How’s this for a daunting task? Examine the condition and operation of the U.S. surface transportation system and develop a plan — with specific recommendations — to ensure the system meets the nation’s future needs. It’s a challenge the 12-member National Surface Transportation Policy and Revenue Study Commission attempted to meet last month when it released its report, “Transportation for Tomorrow.”

Created under SAFETEA-LU to address the country’s deteriorating transportation infrastructure, the commission spent the past 22 months conducting field hearings, listening to briefings from transportation experts and developing recommendations.

Their conclusion? Increase investment in surface transportation to the tune of $225 billion to $340 billion annually during the next 50 years. Transition away from the current gas tax to a vehicle miles traveled tax by 2025 to spur investment funding. And in the interim, raise the motor fuel tax by five to eight cents annually for the next five years, implement a freight fee and ticket tax for transit users, and contribute a portion of the customs fee to the trust fund.

In addition, the report recommends replacing the more than 100 current transportation programs with 10 performance-oriented, modally neutral programs to focus on projects of national interest.

“The transportation systems are aging. We need a tremendous amount of investment to maintain them and they are bursting at the seams,” said Commission Vice Chairman Jack Schenendorf, of council for Covington & Burling, at a Jan. 15 press conference. “We are not going to be able to handle the additional 120 million people forecasted over the next 50 years, or the enormous increase in freight.”

The commission proposes implementing a congestion relief program in the country’s largest metropolitan areas by expanding transit services and adding highway capacity; an intercity passenger-rail program that calls for creating “world-class” corridors connecting cities 300 to 500 miles apart; and a freight transportation program to implement highway, rail and other improvements to eliminate chokepoints and increase throughput, and provide public investment for key high-cost transportation infrastructure.

“You can’t solve the problem without having intercity passenger rail, high-speed rail, first-rate mass transit systems and more highway capacity to go with it,” said Schenendorf. “They can’t be pitted against each other.”

For the most part, the transit and freight-rail communities laud the recommendations.
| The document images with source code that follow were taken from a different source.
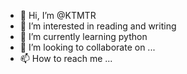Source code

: - 👋 Hi, I’m @KTMTR
- 👀 I’m interested in reading and writing
- 🌱 I’m currently learning python
- 💞️ I’m looking to collaborate on ...
- 📫 How to reach me ...

<!---
KTMTR/KTMTR is a ✨ special ✨ repository because its `README.md` (this file) appears on your GitHub profile.
You can click the Preview link to take a look at your changes.
--->
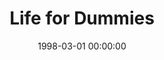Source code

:---
layout: series
series: "Life for Dummies"
permalink: "/life-for-dummies/"
title: Life for Dummies
date: 1998-03-01 00:00:00
endDate: 1998-03-15 00:00:00
description: "An easy-to-understand handbook for some everyday life topics. "
src: "http://s3.amazonaws.com/crossroads-media/images/legacy/content/GenericCrnerSign.jpg"
---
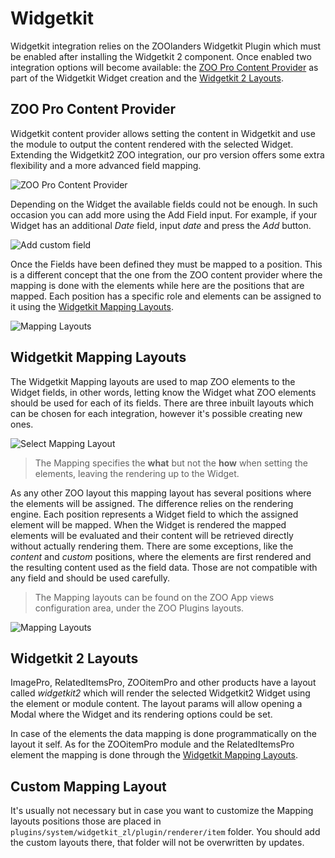 # Widgetkit

Widgetkit integration relies on the ZOOlanders Widgetkit Plugin which must be enabled after installing the Widgetkit 2 component. Once enabled two integration options will become available: the [ZOO Pro Content Provider](#zoo-pro-content-provider) as part of the Widgetkit Widget creation and the [Widgetkit 2 Layouts](#widgetkit-2-layouts).

## ZOO Pro Content Provider

Widgetkit content provider allows setting the content in Widgetkit and use the module to output the content rendered with the selected Widget. Extending the Widgetkit2 ZOO integration, our pro version offers some extra flexibility and a more advanced field mapping.

![ZOO Pro Content Provider](./assets/widgetkit/zoopro-content-provider.png)

Depending on the Widget the available fields could not be enough. In such occasion you can add more using the Add Field input. For example, if your Widget has an additional _Date_ field, input _date_ and press the _Add_ button.

![Add custom field](./assets/widgetkit/add-custom-field.png)

Once the Fields have been defined they must be mapped to a position. This is a different concept that the one from the ZOO content provider where the mapping is done with the elements while here are the positions that are mapped. Each position has a specific role and elements can be assigned to it using the [Widgetkit Mapping Layouts](#widgetkit-mapping-layouts).

![Mapping Layouts](./assets/widgetkit/mapping-layouts.png)

## Widgetkit Mapping Layouts

The Widgetkit Mapping layouts are used to map ZOO elements to the Widget fields, in other words, letting know the Widget what ZOO elements should be used for each of its fields. There are three inbuilt layouts which can be chosen for each integration, however it's possible creating new ones.

![Select Mapping Layout](./assets/widgetkit/select-mapping-layout.png)

> The Mapping specifies the **what** but not the **how** when setting the elements, leaving the rendering up to the Widget.

As any other ZOO layout this mapping layout has several positions where the elements will be assigned. The difference relies on the rendering engine. Each position represents a Widget field to which the assigned element will be mapped. When the Widget is rendered the mapped elements will be evaluated and their content will be retrieved directly without actually rendering them. There are some exceptions, like the _content_ and _custom_ positions, where the elements are first rendered and the resulting content used as the field data. Those are not compatible with any field and should be used carefully.

> The Mapping layouts can be found on the ZOO App views configuration area, under the ZOO Plugins layouts.

![Mapping Layouts](./assets/widgetkit/mapping-layouts.png)

## Widgetkit 2 Layouts

ImagePro, RelatedItemsPro, ZOOitemPro and other products have a layout called _widgetkit2_ which will render the selected Widgetkit2 Widget using the element or module content. The layout params will allow opening a Modal where the Widget and its rendering options could be set.

In case of the elements the data mapping is done programmatically on the layout it self. As for the ZOOitemPro module and the RelatedItemsPro element the mapping is done through the [Widgetkit Mapping Layouts](#widgetkit-mapping-layouts).

## Custom Mapping Layout

It's usually not necessary but in case you want to customize the Mapping layouts positions those are placed in `plugins/system/widgetkit_zl/plugin/renderer/item` folder. You should add the custom layouts there, that folder will not be overwritten by updates.
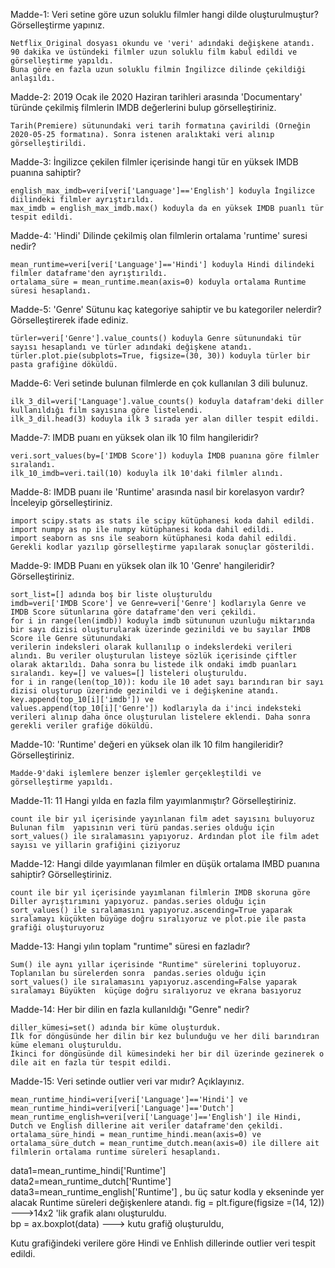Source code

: Madde-1: Veri setine göre uzun soluklu filmler hangi dilde oluşturulmuştur? Görselleştirme yapınız.
    
    
    Netflix_Original dosyası okundu ve 'veri' adındaki değişkene atandı. 90 dakika ve üstündeki filmler uzun soluklu film kabul edildi ve görselleştirme yapıldı. 
    Buna göre en fazla uzun soluklu filmin İngilizce dilinde çekildiği anlaşıldı.

Madde-2: 2019 Ocak ile 2020 Haziran tarihleri arasında 'Documentary' türünde çekilmiş filmlerin IMDB değerlerini bulup görselleştiriniz.
    
    
    Tarih(Premiere) sütunundaki veri tarih formatına çavirildi (Örneğin 2020-05-25 formatına). Sonra istenen aralıktaki veri alınıp görselleştirildi.

Madde-3: İngilizce çekilen filmler içerisinde hangi tür en yüksek IMDB puanına sahiptir?
    
    
    english_max_imdb=veri[veri['Language']=='English'] koduyla İngilizce diilindeki filmler ayrıştırıldı. 
    max_imdb = english_max_imdb.max() koduyla da en yüksek IMDB puanlı tür tespit edildi.

Madde-4: 'Hindi' Dilinde çekilmiş olan filmlerin ortalama 'runtime' suresi nedir?
    
    
    mean_runtime=veri[veri['Language']=='Hindi'] koduyla Hindi dilindeki filmler dataframe'den ayrıştırıldı.
    ortalama_süre = mean_runtime.mean(axis=0) koduyla ortalama Runtime süresi hesaplandı.

Madde-5: 'Genre' Sütunu kaç kategoriye sahiptir ve bu kategoriler nelerdir? Görselleştirerek ifade ediniz.
    
    
    türler=veri['Genre'].value_counts() koduyla Genre sütunundaki tür sayısı hesaplandı ve türler adındaki değişkene atandı.
    türler.plot.pie(subplots=True, figsize=(30, 30)) koduyla türler bir pasta grafiğine döküldü.

Madde-6: Veri setinde bulunan filmlerde en çok kullanılan 3 dili bulunuz.
    
    
    ilk_3_dil=veri['Language'].value_counts() koduyla datafram'deki diller kullanıldığı film sayısına göre listelendi.
    ilk_3_dil.head(3) koduyla ilk 3 sırada yer alan diller tespit edildi.

Madde-7: IMDB puanı en yüksek olan ilk 10 film hangileridir?
    
    
    veri.sort_values(by=['IMDB Score']) koduyla İMDB puanına göre filmler sıralandı.
    ilk_10_imdb=veri.tail(10) koduyla ilk 10'daki filmler alındı.

Madde-8: IMDB puanı ile 'Runtime' arasında nasıl bir korelasyon vardır? İnceleyip görselleştiriniz.
   
   
    import scipy.stats as stats ile scipy kütüphanesi koda dahil edildi.
    import numpy as np ile numpy kütüphanesi koda dahil edildi.
    import seaborn as sns ile seaborn kütüphanesi koda dahil edildi.
    Gerekli kodlar yazılıp görselleştirme yapılarak sonuçlar gösterildi.

Madde-9: IMDB Puanı en yüksek olan ilk 10 'Genre' hangileridir? Görselleştiriniz.
    
    
    sort_list=[] adında boş bir liste oluşturuldu
    imdb=veri['IMDB Score'] ve Genre=veri['Genre'] kodlarıyla Genre ve IMDB Score sütunlarına göre dataframe'den veri çekildi.
    for i in range(len(imdb)) koduyla imdb sütununun uzunluğu miktarında bir sayı dizisi oluşturularak üzerinde gezinildi ve bu sayılar İMDB Score ile Genre sütunundaki
    verilerin indeksleri olarak kullanılıp o indekslerdeki verileri alındı. Bu veriler oluşturulan listeye sözlük içerisinde çiftler olarak aktarıldı. Daha sonra bu listede ilk ondaki imdb puanları sıralandı. key=[] ve values=[] listeleri oluşturuldu.
    for i in range(len(top_10)): kodu ile 10 adet sayı barındıran bir sayı dizisi oluşturup üzerinde gezinildi ve i değişkenine atandı. key.append(top_10[i]['imdb']) ve
    values.append(top_10[i]['Genre']) kodlarıyla da i'inci indeksteki verileri alınıp daha önce oluşturulan listelere eklendi. Daha sonra gerekli veriler grafiğe döküldü.

Madde-10: 'Runtime' değeri en yüksek olan ilk 10 film hangileridir? Görselleştiriniz.
    
    
    Madde-9'daki işlemlere benzer işlemler gerçekleştildi ve görselleştirme yapıldı.

Madde-11: 11 Hangi yılda en fazla film yayımlanmıştır? Görselleştiriniz.
    
    
    count ile bir yıl içerisinde yayınlanan film adet sayısını buluyoruz Bulunan film  yapısının veri türü pandas.series olduğu için sort_values() ile sıralamasını yapıyoruz. Ardından plot ile film adet sayısı ve yillarin grafiğini çiziyoruz


Madde-12: Hangi dilde yayımlanan filmler en düşük ortalama IMBD puanına sahiptir? Görselleştiriniz.
    
    
    count ile bir yıl içerisinde yayımlanan filmlerin IMDB skoruna göre Diller ayrıştırımını yapıyoruz. pandas.series olduğu için sort_values() ile sıralamasını yapıyoruz.ascending=True yaparak sıralamayı küçükten büyüge doğru sıralıyoruz ve plot.pie ile pasta grafiği oluşturuyoruz

Madde-13: Hangi yılın toplam "runtime" süresi en fazladır?
    
    
    Sum() ile aynı yıllar içerisinde "Runtime" sürelerini topluyoruz. Toplanılan bu sürelerden sonra  pandas.series olduğu için sort_values() ile sıralamasını yapıyoruz.ascending=False yaparak sıralamayı Büyükten  küçüge doğru sıralıyoruz ve ekrana basıyoruz

Madde-14: Her bir dilin en fazla kullanıldığı "Genre" nedir?
    
    
    diller_kümesi=set() adında bir küme oluşturduk.
    İlk for döngüsünde her dilin bir kez bulunduğu ve her dili barındıran küme elemanı oluşturuldu.
    İkinci for döngüsünde dil kümesindeki her bir dil üzerinde gezinerek o dile ait en fazla tür tespit edildi.

Madde-15: Veri setinde outlier veri var mıdır? Açıklayınız.
    
    
    mean_runtime_hindi=veri[veri['Language']=='Hindi'] ve mean_runtime_hindi=veri[veri['Language']=='Dutch'] mean_runtime_english=veri[veri['Language']=='English'] ile Hindi, Dutch ve English dillerine ait veriler dataframe'den çekildi. 
    ortalama_süre_hindi = mean_runtime_hindi.mean(axis=0) ve ortalama_süre_dutch = mean_runtime_dutch.mean(axis=0) ile dillere ait filmlerin ortalama runtime süreleri hesaplandı. 
data1=mean_runtime_hindi['Runtime']
data2=mean_runtime_dutch['Runtime']
data3=mean_runtime_english['Runtime'] , bu üç satur kodla y ekseninde yer alacak Runtime süreleri değişkenlere atandı.
fig = plt.figure(figsize =(14, 12)) --->14x2 'lik grafik alanı oluşturuldu.    
bp = ax.boxplot(data) ---> kutu grafiğ oluşturuldu,

Kutu grafiğindeki verilere göre Hindi ve Enhlish dillerinde outlier veri tespit edildi.
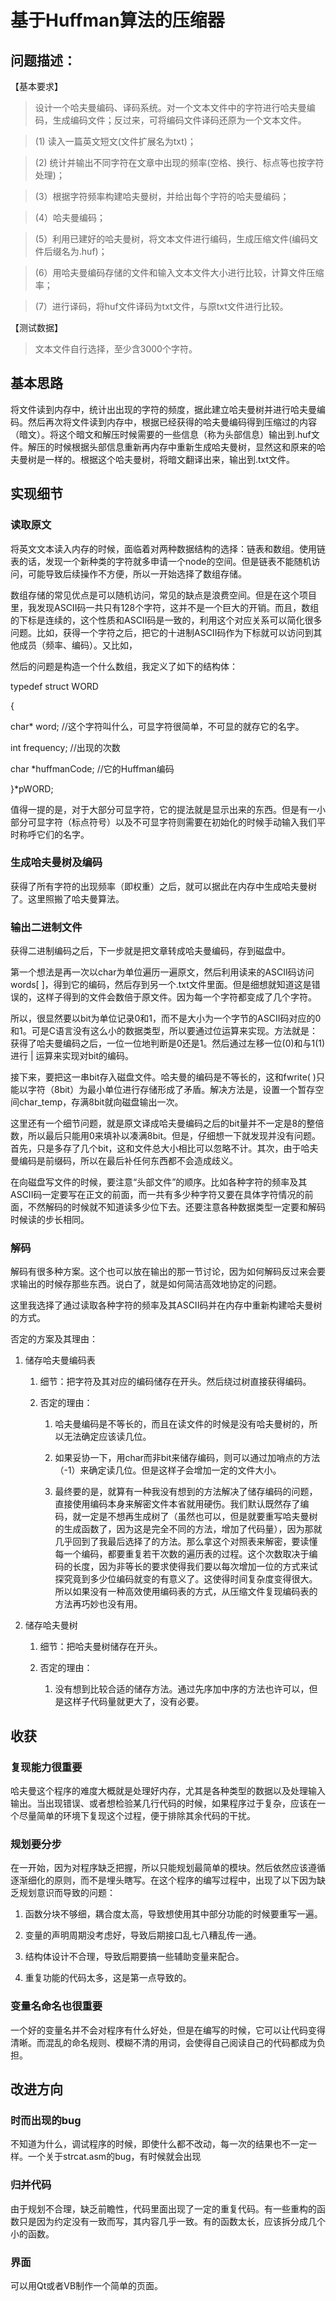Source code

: 基于Huffman算法的压缩器
=======================

问题描述：
----------

【基本要求】

>   设计一个哈夫曼编码、译码系统。对一个文本文件中的字符进行哈夫曼编码，生成编码文件；反过来，可将编码文件译码还原为一个文本文件。

>   (1) 读入一篇英文短文(文件扩展名为txt)；

>   (2) 统计并输出不同字符在文章中出现的频率(空格、换行、标点等也按字符处理)；

>   (3）根据字符频率构建哈夫曼树，并给出每个字符的哈夫曼编码；

>   (4）哈夫曼编码；

>   (5）利用已建好的哈夫曼树，将文本文件进行编码，生成压缩文件(编码文件后缀名为.huf)；

>   (6）用哈夫曼编码存储的文件和输入文本文件大小进行比较，计算文件压缩率；

>   (7）进行译码，将huf文件译码为txt文件，与原txt文件进行比较。

【测试数据】

>   文本文件自行选择，至少含3000个字符。

基本思路
--------

将文件读到内存中，统计出出现的字符的频度，据此建立哈夫曼树并进行哈夫曼编码。然后再次将文件读到内存中，根据已经获得的哈夫曼编码得到压缩过的内容（暗文）。将这个暗文和解压时候需要的一些信息（称为头部信息）输出到.huf文件。解压的时候根据头部信息重新再内存中重新生成哈夫曼树，显然这和原来的哈夫曼树是一样的。根据这个哈夫曼树，将暗文翻译出来，输出到.txt文件。

实现细节
--------

### 读取原文

将英文文本读入内存的时候，面临着对两种数据结构的选择：链表和数组。使用链表的话，发现一个新种类的字符就多申请一个node的空间。但是链表不能随机访问，可能导致后续操作不方便，所以一开始选择了数组存储。

数组存储的常见优点是可以随机访问，常见的缺点是浪费空间。但是在这个项目里，我发现ASCII码一共只有128个字符，这并不是一个巨大的开销。而且，数组的下标是连续的，这个性质和ASCII码是一致的，利用这个对应关系可以简化很多问题。比如，获得一个字符之后，把它的十进制ASCII码作为下标就可以访问到其他成员（频率、编码）。又比如，

然后的问题是构造一个什么数组，我定义了如下的结构体：

typedef struct WORD

{

char\* word; //这个字符叫什么，可显字符很简单，不可显的就存它的名字。

int frequency; //出现的次数

char \*huffmanCode; //它的Huffman编码

}\*pWORD;

值得一提的是，对于大部分可显字符，它的提法就是显示出来的东西。但是有一小部分可显字符（标点符号）以及不可显字符则需要在初始化的时候手动输入我们平时称呼它们的名字。

### 生成哈夫曼树及编码

获得了所有字符的出现频率（即权重）之后，就可以据此在内存中生成哈夫曼树了。这里照搬了哈夫曼算法。

### 输出二进制文件

获得二进制编码之后，下一步就是把文章转成哈夫曼编码，存到磁盘中。

第一个想法是再一次以char为单位遍历一遍原文，然后利用读来的ASCII码访问words[
]，得到它的编码，然后存到另一个.txt文件里面。但是细想就知道这是错误的，这样子得到的文件会数倍于原文件。因为每一个字符都变成了几个字符。

所以，很显然要以bit为单位记录0和1，而不是大小为一个字节的ASCII码对应的0和1。可是C语言没有这么小的数据类型，所以要通过位运算来实现。方法就是：获得了哈夫曼编码之后，一位一位地判断是0还是1。然后通过左移一位(0)和与1(1)进行
\| 运算来实现对bit的编码。

接下来，要把这一串bit存入磁盘文件。哈夫曼的编码是不等长的，这和fwrite(
)只能以字符（8bit）为最小单位进行存储形成了矛盾。解决方法是，设置一个暂存空间char_temp，存满8bit就向磁盘输出一次。

这里还有一个细节问题，就是原文译成哈夫曼编码之后的bit量并不一定是8的整倍数，所以最后只能用0来填补以凑满8bit。但是，仔细想一下就发现并没有问题。首先，只是多存了几个bit，这和文件总大小相比可以忽略不计。其次，由于哈夫曼编码是前缀码，所以在最后补任何东西都不会造成歧义。

在向磁盘写文件的时候，要注意“头部文件”的顺序。比如各种字符的频率及其ASCII码一定要写在正文的前面，而一共有多少种字符又要在具体字符情况的前面，不然解码的时候就不知道读多少位下去。还要注意各种数据类型一定要和解码时候读的步长相同。

### 解码

解码有很多种方案。这个也可以放在输出的那一节讨论，因为如何解码反过来会要求输出的时候存那些东西。说白了，就是如何简洁高效地协定的问题。

这里我选择了通过读取各种字符的频率及其ASCII码并在内存中重新构建哈夫曼树的方式。

否定的方案及其理由：

1.  储存哈夫曼编码表

    1.  细节：把字符及其对应的编码储存在开头。然后绕过树直接获得编码。

    2.  否定的理由：

        1.  哈夫曼编码是不等长的，而且在读文件的时候是没有哈夫曼树的，所以无法确定应该读几位。

        2.  如果妥协一下，用char而非bit来储存编码，则可以通过加哨点的方法（-1）来确定读几位。但是这样子会增加一定的文件大小。

        3.  最终要的是，就算有一种我没有想到的方法解决了储存编码的问题，直接使用编码本身来解密文件本省就用硬伤。我们默认既然存了编码，就一定是不想再生成树了（虽然也可以，但是就要重写哈夫曼树的生成函数了，因为这是完全不同的方法，增加了代码量），因为那就几乎回到了我最后选择了的方法。那么拿这个对照表来解密，要读懂每一个编码，都要重复若干次数的遍历表的过程。这个次数取决于编码的长度，因为非等长的要求使得我们要以每次增加一位的方式来试探究竟到多少位编码就变的有意义了。这使得时间复杂度变得很大。所以如果没有一种高效使用编码表的方式，从压缩文件复现编码表的方法再巧妙也没有用。

2.  储存哈夫曼树

    1.  细节：把哈夫曼树储存在开头。

    2.  否定的理由：

        1.  没有想到比较合适的储存方法。通过先序加中序的方法也许可以，但是这样子代码量就更大了，没有必要。

收获
----

### 复现能力很重要

哈夫曼这个程序的难度大概就是处理好内存，尤其是各种类型的数据以及处理输入输出。当出现错误、或者想检验某几行代码的时候，如果程序过于复杂，应该在一个尽量简单的环境下复现这个过程，便于排除其余代码的干扰。

### 规划要分步

在一开始，因为对程序缺乏把握，所以只能规划最简单的模块。然后依然应该遵循逐渐细化的原则，而不是埋头瞎写。在这个程序的编写过程中，出现了以下因为缺乏规划意识而导致的问题：

1.  函数分块不够细，耦合度太高，导致想使用其中部分功能的时候要重写一遍。

2.  变量的声明周期没考虑好，导致后期接口乱七八糟乱传一通。

3.  结构体设计不合理，导致后期要搞一些辅助变量来配合。

4.  重复功能的代码太多，这是第一点导致的。

### 变量名命名也很重要

一个好的变量名并不会对程序有什么好处，但是在编写的时候，它可以让代码变得清晰。而混乱的命名规则、模糊不清的用词，会使得自己阅读自己的代码都成为负担。

改进方向
--------

### 时而出现的bug

不知道为什么，调试程序的时候，即使什么都不改动，每一次的结果也不一定一样。一个关于strcat.asm的bug，有时候就会出现

### 归并代码

由于规划不合理，缺乏前瞻性，代码里面出现了一定的重复代码。有一些重构的函数只是因为约定没有一致而写，其内容几乎一致。有的函数太长，应该拆分成几个小的函数。

### 界面

可以用Qt或者VB制作一个简单的页面。
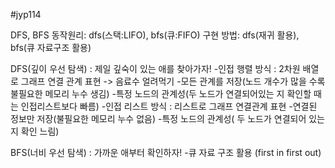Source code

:#jyp114

DFS, BFS
동작원리: dfs(스택:LIFO), bfs(큐:FIFO)
구현 방법: dfs(재귀 활용), bfs(큐 자료구조 활용)


DFS(깊이 우선 탐색) : 제일 깊숙이 있는 애를 찾아가자!
-인접 행렬 방식 : 2차원 배열로 그래프 연결 관계 표현 -> 음료수 얼려먹기 
    -모든 관계를 저장(노드 개수가 많을 수록 불필요한 메모리 누수 생김)
    -특정 노드의 관계성(두 노드가 연결되어있는 지 확인할 때는 인접리스트보다 빠름)
-인접 리스트 방식 : 리스트로 그래프 연결관계 표현
    -연결된 정보만 저장(불필요한 메모리 누수 없음)
    -특정 노드의 관계성( 두 노드가 연결되어 있는지 확인 느림)
        

BFS(너비 우선 탐색) : 가까운 애부터 확인하자! 
-큐 자료 구조 활용 (first in first out)




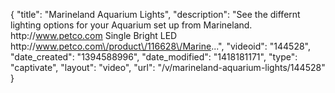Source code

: {
    "title": "Marineland Aquarium Lights",
    "description": "See the differnt lighting options for your Aquarium set up from Marineland. http:\/\/www.petco.com Single Bright LED http:\/\/www.petco.com\/product\/116628\/Marine...",
    "videoid": "144528",
    "date_created": "1394588996",
    "date_modified": "1418181171",
    "type": "captivate",
    "layout": "video",
    "url": "\/v\/marineland-aquarium-lights\/144528"
}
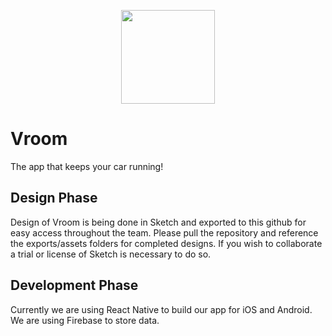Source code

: <p align="center"><img src="https://github.com/eltoncrego/vroom-app/blob/master/assets/companylogo.png?raw=true" width="150"></p>

# Vroom
The app that keeps your car running!

## Design Phase
Design of Vroom is being done in Sketch and exported to this github for easy access throughout the team. 
Please pull the repository and reference the exports/assets folders for completed designs.
If you wish to collaborate a trial or license of Sketch is necessary to do so.

## Development Phase
Currently we are using React Native to build our app for iOS and Android. We are using Firebase to store data.
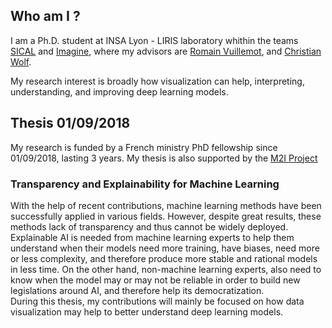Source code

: ## Who am I ?

I am a Ph.D. student at INSA Lyon - LIRIS laboratory whithin the teams [SICAL](https://liris.cnrs.fr/equipe/sical) and [Imagine](https://liris.cnrs.fr/equipe/imagine), where my advisors are [Romain Vuillemot](http://romain.vuillemot.net/), and [Christian Wolf](https://perso.liris.cnrs.fr/christian.wolf/). 


My research interest is broadly how visualization can help, interpreting, understanding, and improving deep learning models.


## Thesis 01/09/2018

My research is funded by a French ministry PhD fellowship since 01/09/2018, lasting 3 years. My thesis is also supported by the [M2I Project](https://projet.liris.cnrs.fr/mi2/)


### Transparency and Explainability for Machine Learning


With the help of recent contributions, machine learning methods have been successfully applied in various fields. However, despite great results, these methods lack of transparency and thus cannot be widely deployed. Explainable AI is needed from machine learning experts to help them understand when their models need more training, have biases, need more or less complexity, and therefore produce more stable and rational models in less time.
  On the other hand, non-machine learning experts, also need to know when the model may or may not be reliable in order to build new legislations around AI, and therefore help its democratization.<br/>
During this thesis, my contributions will mainly be focused on how data visualization may help to better understand deep learning models.


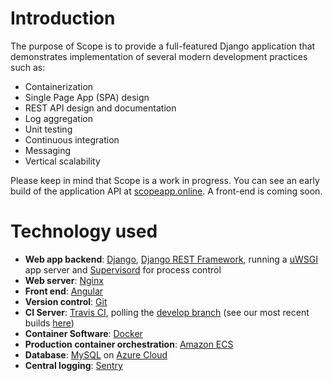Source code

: # Introduction
The purpose of Scope is to provide a full-featured Django application that demonstrates implementation of several modern development practices such as:
- Containerization
- Single Page App (SPA) design
- REST API design and documentation
- Log aggregation
- Unit testing
- Continuous integration
- Messaging
- Vertical scalability

Please keep in mind that Scope is a work in progress. You can see an early build of the application API at [scopeapp.online](http://scopeapp.online/docs). A front-end is coming soon.

# Technology used

- **Web app backend**: [Django](https://www.djangoproject.com/), [Django REST Framework](http://www.django-rest-framework.org/), running a [uWSGI](https://github.com/unbit/uwsgi) app server and [Supervisord](http://supervisord.org/) for process control
- **Web server**: [Nginx](https://www.nginx.com/)
- **Front end**: [Angular](https://angular.io/)
- **Version control**: [Git](https://git-scm.com/)
- **CI Server**: [Travis CI](https://travis-ci.org), polling the [develop branch](https://github.com/tckerr/scope) (see our most recent builds [here](https://travis-ci.org/tckerr/scope))
- **Container Software**: [Docker](https://www.docker.com/)
- **Production container orchestration**: [Amazon ECS](https://aws.amazon.com/ecs/)
- **Database**: [MySQL](https://www.mysql.com/) on [Azure Cloud](https://azure.microsoft.com/en-us/)
- **Central logging**: [Sentry](https://sentry.io)
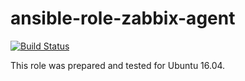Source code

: # ansible-role-zabbix-agent

[![Build Status](https://travis-ci.com/iroquoisorg/ansible-role-zabbix-agent.svg?branch=master)](https://travis-ci.com/iroquoisorg/ansible-role-zabbix-agent)

This role was prepared and tested for Ubuntu 16.04.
“In calling for an expanded role for public transportation, the majority report addresses the need to provide Americans with transportation choices,” said American Public Transportation Association President William Millar in a prepared statement.

The report also “very clearly sets out the need for a robust freight-rail industry, and recognizes the opportunity for freight railroads to play a major role in alleviating traffic congestion, increasing highway safety, reducing pollution and saving energy,” said Association of American Railroads President and Chief Executive Officer Edward Hamberger.

The opposing view
But some congressmen and even a few commissioners voiced opposition to some aspects of the report — in particular, to the recommended funding mechanisms. Commission Chairman and U.S. Department of Transportation Secretary Mary Peters, as well as commissioners Maria Cino, former deputy secretary of transportation, and Rick Geddes, director of Undergraduate Studies for Cornell University’s Department of Policy Analysis and Management, formed a separate minority report.

The minority commissioners don’t endorse the group’s call for “substantial gas tax hikes, a new federal bureaucracy to centralize transportation decision making, new limitations on states’ abilities to attract private sector investments and a federal tax on all public transportation and intercity passenger-rail tickets,” according to a Jan. 15 press release.
“A better way forward is to provide incentives to states willing to pursue more efficient approaches and to invest federal funds more effectively to give commuters real relief from gridlock,” Peters said.

Rep. John Mica (R-FL), Republican leader of the House Transportation and Infrastructure Committee, also opposed the gas tax increase.

“What’s needed is a means of reliably raising revenue as we transition from gasoline to other transportation fuels to power vehicles,” he said.